3. Optimisations opérationnelles
Cela passe par un ensemble de mesures, tant en vol avec l’éco-pilotage (profil de vol optimisé par exemple) qu’au sol (optimisation des temps de roulage), avec l’utilisation par exemple de matériel de piste électrique.
4. Puits de carbone
Pour atteindre le net zéro en 2050, le groupe envisage aussi des financements dans des mécanismes divers de compensation comme la reforestation ou le captage de CO2 dans l’atmosphère.


Conclusion
Dans une actualité où le secteur aérien est quotidiennement montré du doigt, Air France KLM tente de prendre les devants en expliquant sa stratégie de décarbonation pour les décennies à venir. A l’inverse d’autres compagnies comme SAS ou United qui misent sur des avions électriques, le groupe fait plutôt le pari des carburants d’aviation durables comme levier phare pour atteindre l’objectif ambitieux du secteur de « net zéro » à l’horizon 2050.

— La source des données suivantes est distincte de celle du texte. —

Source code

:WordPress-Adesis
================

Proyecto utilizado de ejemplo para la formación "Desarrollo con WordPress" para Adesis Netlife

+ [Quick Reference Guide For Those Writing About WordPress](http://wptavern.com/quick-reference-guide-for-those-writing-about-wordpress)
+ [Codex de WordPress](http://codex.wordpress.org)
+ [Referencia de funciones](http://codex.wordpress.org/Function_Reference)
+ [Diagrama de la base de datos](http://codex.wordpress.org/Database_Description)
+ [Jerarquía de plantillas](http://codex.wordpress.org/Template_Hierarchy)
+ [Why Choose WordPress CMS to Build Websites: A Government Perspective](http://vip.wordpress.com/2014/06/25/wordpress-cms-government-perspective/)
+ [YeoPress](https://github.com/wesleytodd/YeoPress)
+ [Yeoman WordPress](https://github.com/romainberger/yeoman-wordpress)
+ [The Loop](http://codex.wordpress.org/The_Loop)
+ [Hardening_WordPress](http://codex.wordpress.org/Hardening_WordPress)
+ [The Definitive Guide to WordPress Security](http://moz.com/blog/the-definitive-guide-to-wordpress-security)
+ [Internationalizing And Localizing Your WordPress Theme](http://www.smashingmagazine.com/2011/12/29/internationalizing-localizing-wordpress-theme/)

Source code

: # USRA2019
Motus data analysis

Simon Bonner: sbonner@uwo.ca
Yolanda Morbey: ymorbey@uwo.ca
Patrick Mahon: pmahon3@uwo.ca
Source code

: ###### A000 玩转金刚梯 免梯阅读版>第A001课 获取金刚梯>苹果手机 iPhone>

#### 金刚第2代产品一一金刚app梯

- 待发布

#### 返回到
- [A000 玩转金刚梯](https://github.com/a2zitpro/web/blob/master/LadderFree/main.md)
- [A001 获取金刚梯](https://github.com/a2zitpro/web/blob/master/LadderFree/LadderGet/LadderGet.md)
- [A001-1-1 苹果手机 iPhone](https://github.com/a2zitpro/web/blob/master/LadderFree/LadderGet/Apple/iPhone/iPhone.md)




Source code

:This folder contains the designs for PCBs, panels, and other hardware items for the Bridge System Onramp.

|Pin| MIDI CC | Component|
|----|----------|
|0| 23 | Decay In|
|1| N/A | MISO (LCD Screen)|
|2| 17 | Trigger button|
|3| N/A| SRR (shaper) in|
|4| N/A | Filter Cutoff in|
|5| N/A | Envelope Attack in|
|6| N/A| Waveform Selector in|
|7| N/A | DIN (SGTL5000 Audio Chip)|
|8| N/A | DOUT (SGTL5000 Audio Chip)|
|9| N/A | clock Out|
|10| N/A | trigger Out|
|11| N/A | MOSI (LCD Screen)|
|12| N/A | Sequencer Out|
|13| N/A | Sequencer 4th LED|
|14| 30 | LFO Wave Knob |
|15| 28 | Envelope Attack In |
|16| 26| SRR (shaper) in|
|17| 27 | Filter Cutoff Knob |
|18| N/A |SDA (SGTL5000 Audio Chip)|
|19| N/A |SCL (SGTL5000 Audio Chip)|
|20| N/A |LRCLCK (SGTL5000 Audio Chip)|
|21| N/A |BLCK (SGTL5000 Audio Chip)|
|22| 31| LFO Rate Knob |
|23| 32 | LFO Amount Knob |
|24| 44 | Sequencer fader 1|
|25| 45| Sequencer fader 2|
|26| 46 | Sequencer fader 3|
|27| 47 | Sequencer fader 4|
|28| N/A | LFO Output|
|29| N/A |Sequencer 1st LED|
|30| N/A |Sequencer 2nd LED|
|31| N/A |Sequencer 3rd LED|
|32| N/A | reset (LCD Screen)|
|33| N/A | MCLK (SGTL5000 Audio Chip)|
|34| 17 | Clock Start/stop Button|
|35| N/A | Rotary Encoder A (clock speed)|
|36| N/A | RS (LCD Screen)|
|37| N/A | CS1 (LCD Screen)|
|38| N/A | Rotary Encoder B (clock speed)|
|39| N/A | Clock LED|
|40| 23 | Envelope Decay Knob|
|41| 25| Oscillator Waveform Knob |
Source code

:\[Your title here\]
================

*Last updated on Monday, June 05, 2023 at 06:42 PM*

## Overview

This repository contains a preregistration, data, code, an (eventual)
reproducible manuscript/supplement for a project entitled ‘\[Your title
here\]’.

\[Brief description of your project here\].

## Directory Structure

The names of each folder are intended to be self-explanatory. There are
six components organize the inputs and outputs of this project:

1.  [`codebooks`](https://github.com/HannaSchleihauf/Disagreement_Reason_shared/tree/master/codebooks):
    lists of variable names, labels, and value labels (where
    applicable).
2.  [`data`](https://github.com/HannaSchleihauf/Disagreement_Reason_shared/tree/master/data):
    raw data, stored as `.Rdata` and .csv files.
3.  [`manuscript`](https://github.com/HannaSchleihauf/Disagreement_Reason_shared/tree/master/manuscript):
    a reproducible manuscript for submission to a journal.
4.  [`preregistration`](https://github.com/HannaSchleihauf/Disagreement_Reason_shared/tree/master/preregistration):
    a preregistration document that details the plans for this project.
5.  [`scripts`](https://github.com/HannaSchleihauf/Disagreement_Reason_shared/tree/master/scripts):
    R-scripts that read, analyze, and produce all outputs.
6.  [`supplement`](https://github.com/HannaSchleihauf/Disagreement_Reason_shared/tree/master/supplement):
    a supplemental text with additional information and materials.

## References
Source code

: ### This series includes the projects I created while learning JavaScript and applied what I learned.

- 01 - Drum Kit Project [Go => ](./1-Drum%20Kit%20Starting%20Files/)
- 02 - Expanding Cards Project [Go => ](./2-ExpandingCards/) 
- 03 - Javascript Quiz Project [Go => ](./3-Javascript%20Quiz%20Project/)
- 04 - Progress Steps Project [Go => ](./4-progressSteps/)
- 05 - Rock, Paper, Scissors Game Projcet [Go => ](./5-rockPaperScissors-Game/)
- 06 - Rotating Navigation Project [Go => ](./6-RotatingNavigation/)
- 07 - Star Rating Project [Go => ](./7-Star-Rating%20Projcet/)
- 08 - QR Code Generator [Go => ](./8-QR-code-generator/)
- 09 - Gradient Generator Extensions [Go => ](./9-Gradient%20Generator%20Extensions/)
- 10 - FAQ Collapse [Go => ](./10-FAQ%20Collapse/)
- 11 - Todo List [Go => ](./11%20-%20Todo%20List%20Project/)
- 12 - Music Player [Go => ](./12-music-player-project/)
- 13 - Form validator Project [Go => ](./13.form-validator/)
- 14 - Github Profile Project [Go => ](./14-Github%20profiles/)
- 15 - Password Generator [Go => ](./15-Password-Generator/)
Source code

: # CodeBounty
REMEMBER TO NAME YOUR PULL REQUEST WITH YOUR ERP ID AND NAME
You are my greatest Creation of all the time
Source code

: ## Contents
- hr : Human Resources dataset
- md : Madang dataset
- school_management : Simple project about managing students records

Mais avant cela, il va lui falloir réussir 3 défis :
- Réussir à s’approvisionner en SAF, et si possible en France voire en Europe. Un défi qui ne s’annonce pas simple car les carburants de synthèse sont produits à base d’électricité, une ressource elle même en tension sur le continent européen depuis des années.
- Réussir à faire accepter aux clients que les billets d’avions seront plus chers à l’avenir à cause du SAF. Selon les calculs d’Air France KLM, cela représenterait un surplus de 100€ en classe économique sur un vol long-courrier aller-retour. Les entreprises seront probablement les premières à l’accepter du fait de leurs politiques RSE, mais cette élasticité prix est bien plus problématique pour les voyageurs individuels.
- Réussir à avoir un cadre légal le plus global possible engageant un maximum de pays signataires afin d’éviter des distorsions de concurrence entre les compagnies aériennes.